═══ Data supplied

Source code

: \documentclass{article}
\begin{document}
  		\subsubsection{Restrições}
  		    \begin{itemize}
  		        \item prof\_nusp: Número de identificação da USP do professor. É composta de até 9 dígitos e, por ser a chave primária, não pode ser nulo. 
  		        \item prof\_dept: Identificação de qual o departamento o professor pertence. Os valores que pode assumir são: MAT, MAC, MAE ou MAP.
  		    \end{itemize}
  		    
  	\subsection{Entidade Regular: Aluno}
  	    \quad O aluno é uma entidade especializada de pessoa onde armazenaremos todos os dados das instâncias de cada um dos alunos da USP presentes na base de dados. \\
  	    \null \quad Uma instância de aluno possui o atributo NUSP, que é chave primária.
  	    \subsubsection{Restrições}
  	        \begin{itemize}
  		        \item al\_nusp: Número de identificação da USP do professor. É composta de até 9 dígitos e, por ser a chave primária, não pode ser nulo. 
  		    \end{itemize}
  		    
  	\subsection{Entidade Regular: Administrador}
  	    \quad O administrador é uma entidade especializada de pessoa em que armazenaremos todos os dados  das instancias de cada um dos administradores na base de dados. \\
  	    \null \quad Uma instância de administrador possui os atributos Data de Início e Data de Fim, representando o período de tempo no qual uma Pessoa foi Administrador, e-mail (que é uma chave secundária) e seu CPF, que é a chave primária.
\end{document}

══════
═══ Data supplied

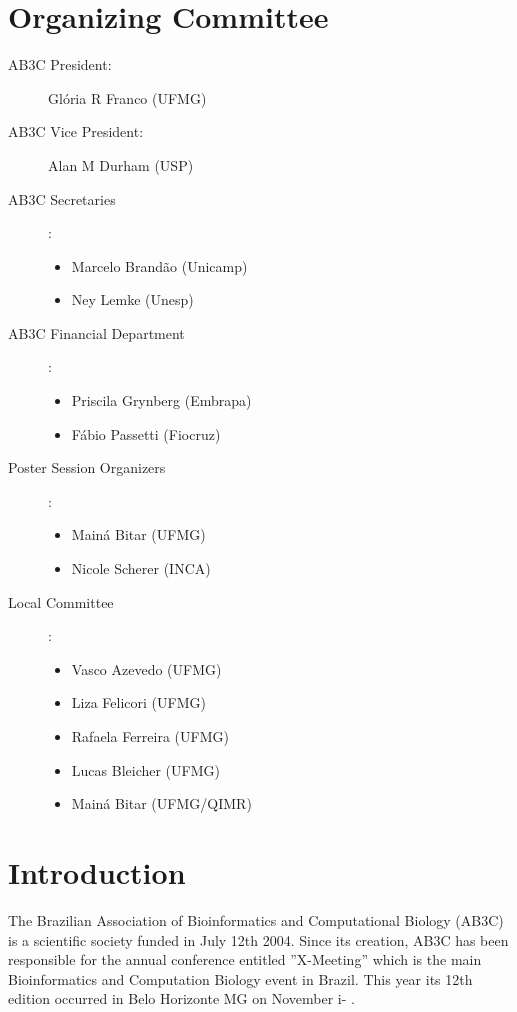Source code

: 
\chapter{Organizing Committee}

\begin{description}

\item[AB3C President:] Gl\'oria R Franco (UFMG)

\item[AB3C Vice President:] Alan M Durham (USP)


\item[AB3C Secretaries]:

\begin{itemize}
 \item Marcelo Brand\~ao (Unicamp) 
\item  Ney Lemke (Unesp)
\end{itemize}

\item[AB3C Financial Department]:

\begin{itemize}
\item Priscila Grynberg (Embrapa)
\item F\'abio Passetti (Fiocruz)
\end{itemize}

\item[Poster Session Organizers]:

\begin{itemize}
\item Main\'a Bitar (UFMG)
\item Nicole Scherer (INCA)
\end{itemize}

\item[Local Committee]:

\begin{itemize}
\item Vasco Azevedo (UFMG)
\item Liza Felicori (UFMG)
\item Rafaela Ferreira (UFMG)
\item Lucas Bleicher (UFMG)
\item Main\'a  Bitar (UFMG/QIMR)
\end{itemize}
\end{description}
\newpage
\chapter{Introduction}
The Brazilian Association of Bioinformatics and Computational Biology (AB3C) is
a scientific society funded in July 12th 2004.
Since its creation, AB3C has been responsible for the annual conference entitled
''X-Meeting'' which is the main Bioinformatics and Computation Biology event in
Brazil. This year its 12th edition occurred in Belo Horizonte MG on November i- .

══════

__What to work on__.
Keeping every character as it is, restate the lines above that run from the line with "Vasco Azevedo (UFMG)" through the line with "Biology event in", both included, and nothing else.

__Final answer__.
\item Vasco Azevedo (UFMG)
\item Liza Felicori (UFMG)
\item Rafaela Ferreira (UFMG)
\item Lucas Bleicher (UFMG)
\item Main\'a  Bitar (UFMG/QIMR)
\end{itemize}
\end{description}
\newpage
\chapter{Introduction}
The Brazilian Association of Bioinformatics and Computational Biology (AB3C) is
a scientific society funded in July 12th 2004.
Since its creation, AB3C has been responsible for the annual conference entitled
''X-Meeting'' which is the main Bioinformatics and Computation Biology event in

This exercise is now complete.